+++ Extracted data +++

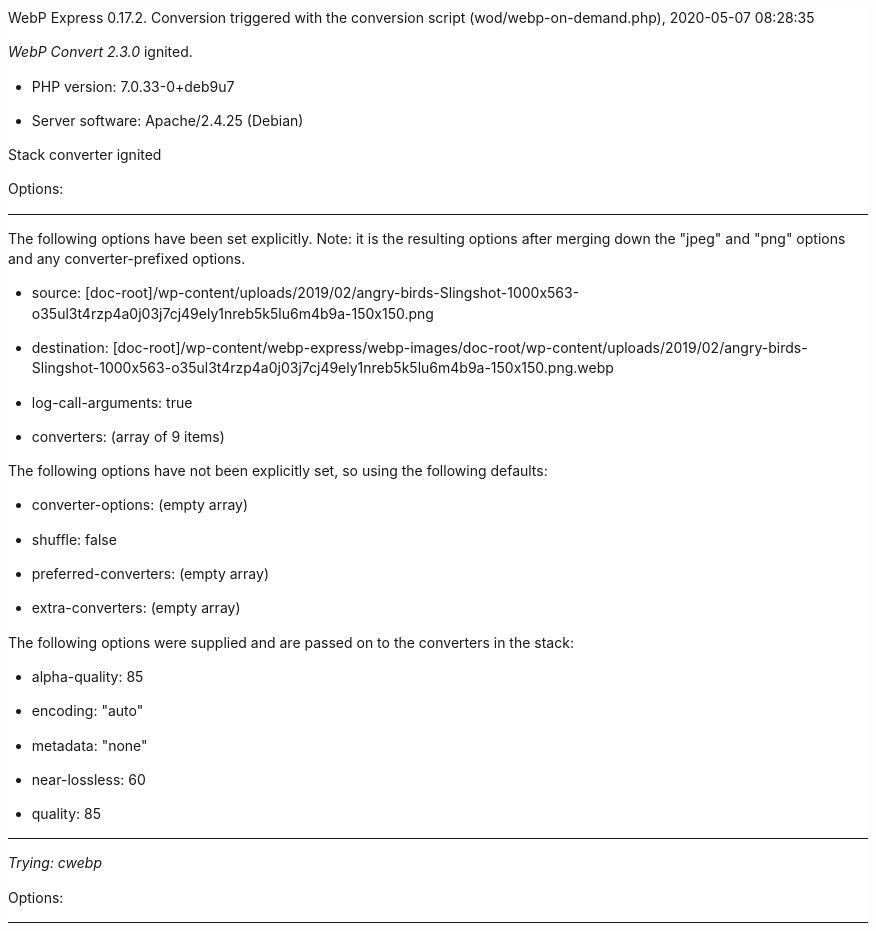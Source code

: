 WebP Express 0.17.2. Conversion triggered with the conversion script (wod/webp-on-demand.php), 2020-05-07 08:28:35


*WebP Convert 2.3.0*  ignited.

- PHP version: 7.0.33-0+deb9u7

- Server software: Apache/2.4.25 (Debian)


Stack converter ignited


Options:

------------

The following options have been set explicitly. Note: it is the resulting options after merging down the "jpeg" and "png" options and any converter-prefixed options.

- source: [doc-root]/wp-content/uploads/2019/02/angry-birds-Slingshot-1000x563-o35ul3t4rzp4a0j03j7cj49ely1nreb5k5lu6m4b9a-150x150.png

- destination: [doc-root]/wp-content/webp-express/webp-images/doc-root/wp-content/uploads/2019/02/angry-birds-Slingshot-1000x563-o35ul3t4rzp4a0j03j7cj49ely1nreb5k5lu6m4b9a-150x150.png.webp

- log-call-arguments: true

- converters: (array of 9 items)


The following options have not been explicitly set, so using the following defaults:

- converter-options: (empty array)

- shuffle: false

- preferred-converters: (empty array)

- extra-converters: (empty array)


The following options were supplied and are passed on to the converters in the stack:

- alpha-quality: 85

- encoding: "auto"

- metadata: "none"

- near-lossless: 60

- quality: 85

------------



*Trying: cwebp* 


Options:

------------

+++

● **Try it**: Leaving out every picture, repeat the records above exactly as they stand.

● **Task solution**:
Source code

: WebP Express 0.17.2. Conversion triggered with the conversion script (wod/webp-on-demand.php), 2020-05-07 08:28:35


*WebP Convert 2.3.0*  ignited.

- PHP version: 7.0.33-0+deb9u7

- Server software: Apache/2.4.25 (Debian)


Stack converter ignited


Options:

------------

The following options have been set explicitly. Note: it is the resulting options after merging down the "jpeg" and "png" options and any converter-prefixed options.

- source: [doc-root]/wp-content/uploads/2019/02/angry-birds-Slingshot-1000x563-o35ul3t4rzp4a0j03j7cj49ely1nreb5k5lu6m4b9a-150x150.png

- destination: [doc-root]/wp-content/webp-express/webp-images/doc-root/wp-content/uploads/2019/02/angry-birds-Slingshot-1000x563-o35ul3t4rzp4a0j03j7cj49ely1nreb5k5lu6m4b9a-150x150.png.webp

- log-call-arguments: true

- converters: (array of 9 items)


The following options have not been explicitly set, so using the following defaults:

- converter-options: (empty array)

- shuffle: false

- preferred-converters: (empty array)

- extra-converters: (empty array)


The following options were supplied and are passed on to the converters in the stack:

- alpha-quality: 85

- encoding: "auto"

- metadata: "none"

- near-lossless: 60

- quality: 85

------------



*Trying: cwebp* 


Options:

------------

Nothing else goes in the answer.